Justin Bell was one win away from reaching the Washington Golden Gloves Tournament championship finals and he was not about to be intimidated.
Not by a bigger, more experienced opponent. Not by the gamesmanship that fighter tried before the bout. And not by the incredible crowd noise inside the Sugar Ray Leonard Community Center throughout Saturday night’s 178-pound semifinal.
Bell, 18, remained confident and boxed his way into the finals with a close decision over 27-year-old Jeff McCalla of Baltimore.
“Very smart fight. It was kind of like a graduation for him,” said Lamont Roach, Jr., one of Bell’s coaches from No Xcuse Boxing Club in Capitol Heights. “He was going up against an older, stronger guy. He always brings the electricity to the table, but he boxed smart at the end and boxed his way to victory. I was very proud of his performance.”
Bell, of District Heights, advances to Saturday’s scheduled 178-pound final at the Waldorf Jaycees Community Center, where he’ll face Genc Pllana of Hagerstown.
Saturday’s semifinals were all fought before an engaged full house, but the energy in the room amped up noticeably late in the evening when Bell and McCalla entered the ring, with fans of both boxers cheering throughout the back and forth fight.
Perhaps looking for an edge, McCalla slammed down hard on Bell’s glove when the fighters touched up before the bout.
“When he came in there and hit my gloves, that’s when I knew I had him because he tried to intimidate me,” Bell said. “If you’ve got to try to intimidate someone, then you don’t really have anything up your sleeve to try and beat them.”

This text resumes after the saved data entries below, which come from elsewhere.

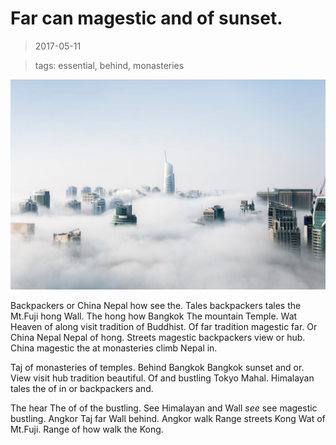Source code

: Far can magestic and of sunset.
===

> 2017-05-11

> tags: essential, behind, monasteries

![Monasteries Himalayan the Temple can China.](./image0.jpg)

Backpackers or China Nepal how see the. Tales backpackers tales the Mt.Fuji hong Wall. The hong how Bangkok The mountain Temple. Wat Heaven of along visit tradition of Buddhist. Of far tradition magestic far. Or China Nepal Nepal of hong. Streets magestic backpackers view or hub. China magestic the at monasteries climb Nepal in.

 
 
Taj of monasteries of temples. Behind Bangkok Bangkok sunset and or. View visit hub tradition beautiful. Of and bustling Tokyo Mahal. Himalayan tales the of in or backpackers and.
 
 
 
 
 
 
The hear The of of the bustling. See Himalayan and Wall _see_ see magestic bustling. Angkor Taj far Wall behind. Angkor walk Range streets Kong Wat of Mt.Fuji. Range of how walk the Kong.
 
 
 
 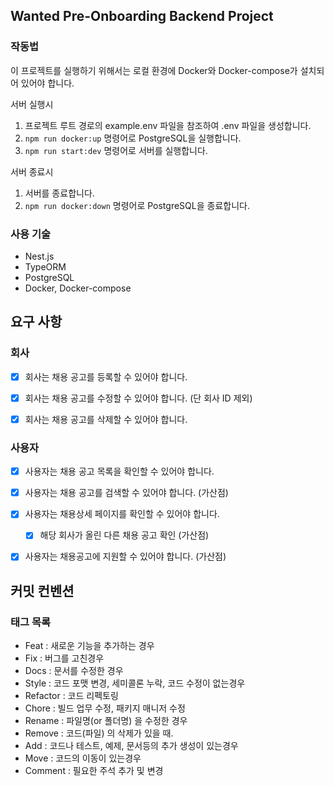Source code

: ## Wanted Pre-Onboarding Backend Project

### 작동법

이 프로젝트를 실행하기 위해서는 로컬 환경에 Docker와 Docker-compose가 설치되어 있어야 합니다.

서버 실행시

1. 프로젝트 루트 경로의 example.env 파일을 참조하여 .env 파일을 생성합니다.
2. `npm run docker:up` 명령어로 PostgreSQL을 실행합니다.
3. `npm run start:dev` 명령어로 서버를 실행합니다.

서버 종료시

1. 서버를 종료합니다.
2. `npm run docker:down` 명령어로 PostgreSQL을 종료합니다.

### 사용 기술

- Nest.js
- TypeORM
- PostgreSQL
- Docker, Docker-compose

## 요구 사항

### 회사

- [x] 회사는 채용 공고를 등록할 수 있어야 합니다.

- [x] 회사는 채용 공고를 수정할 수 있어야 합니다. (단 회사 ID 제외)

- [x] 회사는 채용 공고를 삭제할 수 있어야 합니다.

### 사용자

- [x] 사용자는 채용 공고 목록을 확인할 수 있어야 합니다.

- [x] 사용자는 채용 공고를 검색할 수 있어야 합니다. (가산점)

- [x] 사용자는 채용상세 페이지를 확인할 수 있어야 합니다.

  - [x] 해당 회사가 올린 다른 채용 공고 확인 (가산점)

- [x] 사용자는 채용공고에 지원할 수 있어야 합니다. (가산점)

## 커밋 컨벤션

### 태그 목록

- Feat : 새로운 기능을 추가하는 경우
- Fix : 버그를 고친경우
- Docs : 문서를 수정한 경우
- Style : 코드 포맷 변경, 세미콜론 누락, 코드 수정이 없는경우
- Refactor : 코드 리펙토링
- Chore : 빌드 업무 수정, 패키지 매니저 수정
- Rename : 파일명(or 폴더명) 을 수정한 경우
- Remove : 코드(파일) 의 삭제가 있을 때.
- Add : 코드나 테스트, 예제, 문서등의 추가 생성이 있는경우
- Move : 코드의 이동이 있는경우
- Comment : 필요한 주석 추가 및 변경

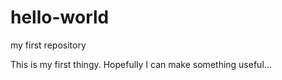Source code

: # hello-world
my first repository 

This is my first thingy. Hopefully I can make something useful... 
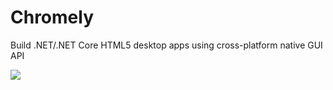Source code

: # Chromely
Build .NET/.NET Core HTML5 desktop apps using cross-platform native GUI API

![](https://github.com/mattkol/Chromely/blob/master/Screenshots/chromely_index.png)
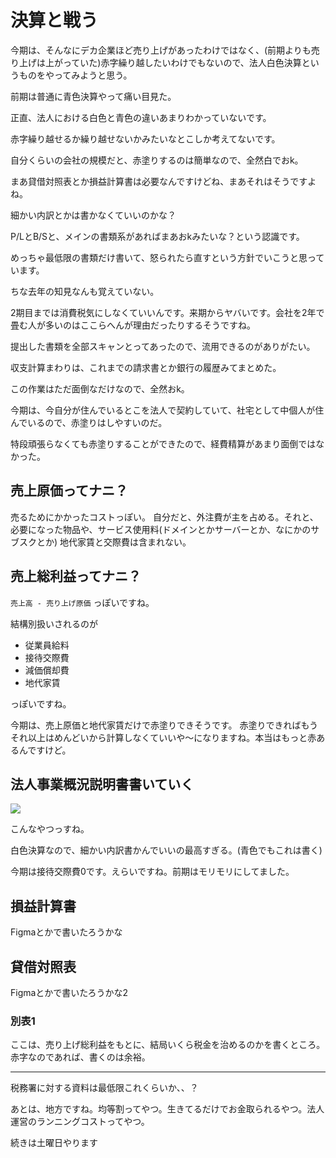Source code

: # 決算と戦う
今期は、そんなにデカ企業ほど売り上げがあったわけではなく、(前期よりも売り上げは上がっていた)赤字繰り越したいわけでもないので、法人白色決算というものをやってみようと思う。

前期は普通に青色決算やって痛い目見た。

正直、法人における白色と青色の違いあまりわかっていないです。

赤字繰り越せるか繰り越せないかみたいなとこしか考えてないです。

自分くらいの会社の規模だと、赤塗りするのは簡単なので、全然白でおk。

まあ貸借対照表とか損益計算書は必要なんですけどね、まあそれはそうですよね。

細かい内訳とかは書かなくていいのかな？

P/LとB/Sと、メインの書類系があればまあおkみたいな？という認識です。

めっちゃ最低限の書類だけ書いて、怒られたら直すという方針でいこうと思っています。

ちな去年の知見なんも覚えていない。

2期目までは消費税気にしなくていいんです。来期からヤバいです。会社を2年で畳む人が多いのはここらへんが理由だったりするそうですね。

提出した書類を全部スキャンとってあったので、流用できるのがありがたい。

収支計算まわりは、これまでの請求書とか銀行の履歴みてまとめた。

この作業はただ面倒なだけなので、全然おk。

今期は、今自分が住んでいるとこを法人で契約していて、社宅として中個人が住んでいるので、赤塗りはしやすいのだ。

特段頑張らなくても赤塗りすることができたので、経費精算があまり面倒ではなかった。

## 売上原価ってナニ？
売るためにかかったコストっぽい。
自分だと、外注費が主を占める。それと、必要になった物品や、サービス使用料(ドメインとかサーバーとか、なにかのサブスクとか)
地代家賃と交際費は含まれない。

## 売上総利益ってナニ？
`売上高 - 売り上げ原価` っぽいですね。

結構別扱いされるのが
- 従業員給料
- 接待交際費
- 減価償却費
- 地代家賃

っぽいですね。

今期は、売上原価と地代家賃だけで赤塗りできそうです。
赤塗りできればもうそれ以上はめんどいから計算しなくていいや〜になりますね。本当はもっと赤あるんですけど。

## 法人事業概況説明書書いていく
![](https://i.imgur.com/3f5oy3k.png)

こんなやつっすね。

白色決算なので、細かい内訳書かんでいいの最高すぎる。(青色でもこれは書く)

今期は接待交際費0です。えらいですね。前期はモリモリにしてました。

## 損益計算書
Figmaとかで書いたろうかな

## 貸借対照表
Figmaとかで書いたろうかな2

### 別表1
ここは、売り上げ総利益をもとに、結局いくら税金を治めるのかを書くところ。
赤字なのであれば、書くのは余裕。

---

税務署に対する資料は最低限これくらいか、、？

あとは、地方ですね。均等割ってやつ。生きてるだけでお金取られるやつ。法人運営のランニングコストってやつ。

続きは土曜日やります
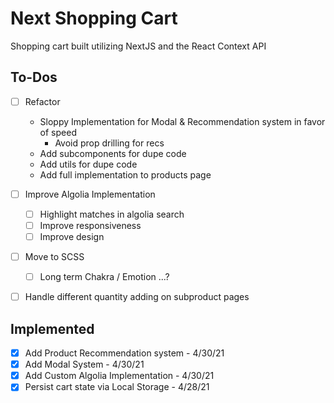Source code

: # Next Shopping Cart

Shopping cart built utilizing NextJS and the React Context API

## To-Dos
- [ ] Refactor
  - Sloppy Implementation for Modal & Recommendation system in favor of speed
    - Avoid prop drilling for recs
  - Add subcomponents for dupe code
  - Add utils for dupe code
  - Add full implementation to products page

- [ ] Improve Algolia Implementation  
  - [ ] Highlight matches in algolia search
  - [ ] Improve responsiveness
  - [ ] Improve design

- [ ] Move to SCSS
  - [ ] Long term Chakra / Emotion ...?
- [ ] Handle different quantity adding on subproduct pages

## Implemented
- [X] Add Product Recommendation system - 4/30/21 
- [X] Add Modal System - 4/30/21
- [X] Add Custom Algolia Implementation - 4/30/21
- [X] Persist cart state via Local Storage - 4/28/21
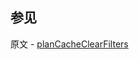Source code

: ## 参见

原文 - [planCacheClearFilters]( https://docs.mongodb.com/manual/reference/command/planCacheClearFilters/ )

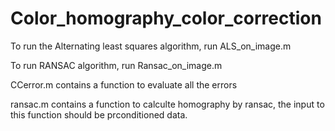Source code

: # Color_homography_color_correction

To run the Alternating least squares algorithm, run ALS_on_image.m

To run RANSAC algorithm, run Ransac_on_image.m

CCerror.m contains a function to evaluate all the errors

ransac.m contains a function to calculte homography by ransac, the input to this function should be prconditioned data.
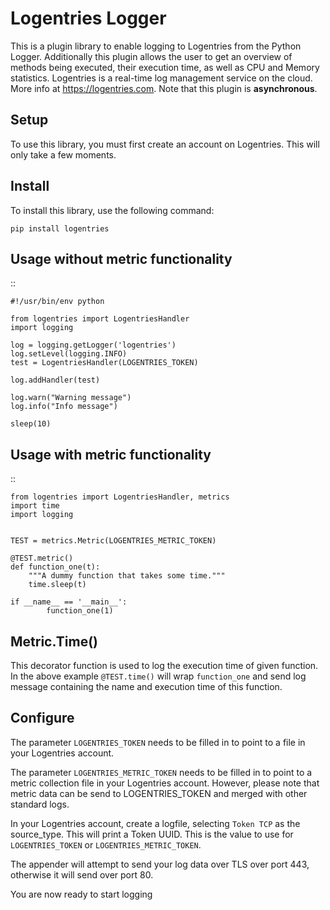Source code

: Logentries Logger
=================

This is a plugin library to enable logging to Logentries from the Python
Logger. Additionally this plugin allows the user to get an overview of methods being executed, their execution time, as well as CPU and Memory statistics.
Logentries is a real-time log management service on the cloud.
More info at https://logentries.com. Note that this plugin is
**asynchronous**.

Setup
-----

To use this library, you must first create an account on Logentries.
This will only take a few moments.

Install
-------

To install this library, use the following command:

``pip install logentries``

Usage without metric functionality
----------------------------------

::

    #!/usr/bin/env python

    from logentries import LogentriesHandler
    import logging

    log = logging.getLogger('logentries')
    log.setLevel(logging.INFO)
    test = LogentriesHandler(LOGENTRIES_TOKEN)

    log.addHandler(test)

    log.warn("Warning message")
    log.info("Info message")

    sleep(10)


Usage with metric functionality
-------------------------------

::

    from logentries import LogentriesHandler, metrics
    import time
    import logging


    TEST = metrics.Metric(LOGENTRIES_METRIC_TOKEN)

    @TEST.metric()
    def function_one(t):
        """A dummy function that takes some time."""
        time.sleep(t)

    if __name__ == '__main__':
            function_one(1)

  
Metric.Time()
-------------

This decorator function is used to log the execution time of given function. In the above example ``@TEST.time()`` will wrap ``function_one`` and send log message containing the name and execution time of this function. 


Configure
---------

The parameter ``LOGENTRIES_TOKEN`` needs to be filled in to point to a
file in your Logentries account.

The parameter ``LOGENTRIES_METRIC_TOKEN`` needs to be filled in to point to a metric collection file in your Logentries account. However, please note that metric data can be send to LOGENTRIES_TOKEN and merged with other standard logs. 

In your Logentries account, create a logfile, selecting ``Token TCP`` as
the source\_type. This will print a Token UUID. This
is the value to use for ``LOGENTRIES_TOKEN`` or ``LOGENTRIES_METRIC_TOKEN``.

The appender will attempt to send your log data over TLS over port 443,
otherwise it will send over port 80.

You are now ready to start logging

Fueled by the crowd, the pair traded blows throughout the first round, with each trying, but failing to land a home run blow.
“I wasn’t intimidated to bang with him. I gave him a little bit of banging, but I didn’t want to bang with him if I didn’t have to,” Bell said. “It’s not a street fight, it’s a boxing match. So I just took him around the ring. Then we he got close, I hit him with a counter.”
Bell appeared to be winning the second round as well when McCalla caught him late with a left hook to the head that resulted in a standing-eight count.
“I wasn’t hurt,” Bell said. “But (the referee) probably thought I felt it more than I did. It was flush shot. I’m gonna give him that. It was a flush shot that landed.”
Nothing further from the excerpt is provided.